The lower chamber said available data indicated that the deal was never in the interest of the country.

The Chairman, House of Representatives Committee on Financial Crimes, Kayode Oladele, revealed this on Wednesday in Abuja.

He spoke at the anti-corruption situation room on public presentation of expert analysis of OPL 245 deal by Human and Environmental Development Agenda in partnership with Resources for Development Center, Canada; Global Witness, Re:Common and CornerHouse.

According to him, outcome of various studies from oil industry experts projected loss to the country at $4.5bn, $6bn, $9.8bn and $10bn based on lopsided Production Sharing Contracts that excluded some key components of the license like gas.

He said investigations were reinforced by the discovery that $1.1bn was paid by SHELL and Agip for OPL 245 disguised as payment to the Federal Government.

He said this happened despite common knowledge that the only entitlement of the federal government in the award of oil bloc was a signature bonus while the beneficiary of the award (in this case Malabu) was entitled to the full value of the block ($1.1bn) if it divests its stake.

He said, “While litigation is ongoing in Milan, Italy against Shell and ENI over charges of bribery with respect to the deal, there are emerging facts to the effect that correspondences in the domains of Shell and ENI show that the multinational companies were alerted ahead by Nigerian civil servants that the transaction was deceptive and that the terms contain hiding clauses which ab-initio ought to have rendered the contract inappropriate.

“It is shocking to note, based on your expert analysis report, that information contained in the Resolution Agreements regarding OPL 245 which was signed in April 2011 and the Production Sharing Agreement (PSA) signed between ENI and Shell of 21 February 2012, projected resource output upon which the subsisting agreement was based is inconsistent with established industry-standard reserve estimation techniques.

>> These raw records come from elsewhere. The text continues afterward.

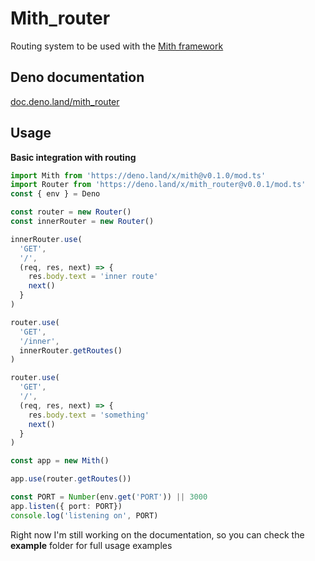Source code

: # Mith_router

Routing system to be used with the [Mith framework](https://github.com/JWebCoder/mith)

## Deno documentation

[doc.deno.land/mith_router](https://doc.deno.land/https/deno.land/x/mith_router/mod.ts)

## Usage

**Basic integration with routing**
```typescript
import Mith from 'https://deno.land/x/mith@v0.1.0/mod.ts'
import Router from 'https://deno.land/x/mith_router@v0.0.1/mod.ts'
const { env } = Deno

const router = new Router()
const innerRouter = new Router()

innerRouter.use(
  'GET',
  '/',
  (req, res, next) => {
    res.body.text = 'inner route'
    next()
  }
)

router.use(
  'GET',
  '/inner',
  innerRouter.getRoutes()
)

router.use(
  'GET',
  '/',
  (req, res, next) => {
    res.body.text = 'something'
    next()
  }
)

const app = new Mith()

app.use(router.getRoutes())

const PORT = Number(env.get('PORT')) || 3000
app.listen({ port: PORT})
console.log('listening on', PORT)
```

Right now I'm still working on the documentation, so you can check the **example** folder for full usage examples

“The new discoveries on the OPL 245, based on your evaluation analysis, further show that the fiscal terms that emerged from the Resolution Agreement of 2011 and the PSA signed between ENI and Shell in 2012 are not consistent with the essence of a normal production sharing system”.

Don Hubert, who presented the Global Witness, Re: Common and CornerHouse report put the projected loss at $4.5bn.

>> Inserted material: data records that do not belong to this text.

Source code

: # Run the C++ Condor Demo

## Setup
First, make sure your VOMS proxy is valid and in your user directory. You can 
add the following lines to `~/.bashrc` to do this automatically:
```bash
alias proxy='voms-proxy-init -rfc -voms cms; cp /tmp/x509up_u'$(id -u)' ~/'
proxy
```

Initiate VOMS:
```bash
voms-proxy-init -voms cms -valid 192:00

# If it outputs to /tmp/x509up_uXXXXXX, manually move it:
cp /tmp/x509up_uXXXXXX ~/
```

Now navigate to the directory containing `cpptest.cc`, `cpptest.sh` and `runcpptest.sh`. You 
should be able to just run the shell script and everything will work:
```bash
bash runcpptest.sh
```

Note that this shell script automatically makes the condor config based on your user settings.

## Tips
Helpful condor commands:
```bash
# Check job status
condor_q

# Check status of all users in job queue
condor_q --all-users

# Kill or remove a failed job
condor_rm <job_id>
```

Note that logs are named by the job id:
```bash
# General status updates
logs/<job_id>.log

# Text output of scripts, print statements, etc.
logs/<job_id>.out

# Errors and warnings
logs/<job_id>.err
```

He emphasised that the various figures should not be the focus but the fact that Nigeria was losing a huge chunk of what supposed to accrue to her.

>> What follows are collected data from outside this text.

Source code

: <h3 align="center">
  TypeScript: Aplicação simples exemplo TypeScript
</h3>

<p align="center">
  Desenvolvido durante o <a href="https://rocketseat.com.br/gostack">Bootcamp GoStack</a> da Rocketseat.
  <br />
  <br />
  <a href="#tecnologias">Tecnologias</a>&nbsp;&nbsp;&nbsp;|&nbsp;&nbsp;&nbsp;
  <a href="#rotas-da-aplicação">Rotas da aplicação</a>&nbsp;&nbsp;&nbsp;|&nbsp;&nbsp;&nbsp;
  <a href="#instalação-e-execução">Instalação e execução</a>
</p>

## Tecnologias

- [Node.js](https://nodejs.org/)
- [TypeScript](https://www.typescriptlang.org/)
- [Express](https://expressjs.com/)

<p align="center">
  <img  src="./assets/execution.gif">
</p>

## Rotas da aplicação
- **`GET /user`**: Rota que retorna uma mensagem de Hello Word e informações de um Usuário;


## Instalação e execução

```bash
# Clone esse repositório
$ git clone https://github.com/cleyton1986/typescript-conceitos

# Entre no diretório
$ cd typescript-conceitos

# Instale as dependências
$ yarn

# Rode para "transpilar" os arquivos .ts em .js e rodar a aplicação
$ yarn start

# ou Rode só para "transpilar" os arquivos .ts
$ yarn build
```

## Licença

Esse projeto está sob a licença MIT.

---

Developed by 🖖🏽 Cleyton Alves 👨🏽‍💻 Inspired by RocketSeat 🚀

The HEDA’s Director, Olanrewaju Suraj, urged the federal government to revoke the licence because the country stood to lose more if it retained the deal.

Stating that the agreement was shrouded in corruption, he said, Nigeria was in an advantaged position to have its wishes granted if the revocation became a subject of litigation by the other parties.

He also noted that the cost of gas was not factored into the agreement.

“The cost of gas would be around $4bn if it were factored into the agreement by the 2011/2012 PSA made no provision that.

“So, when we add that to the initial loss of $6bn, the country would have lost $10bn when the gas component is added.”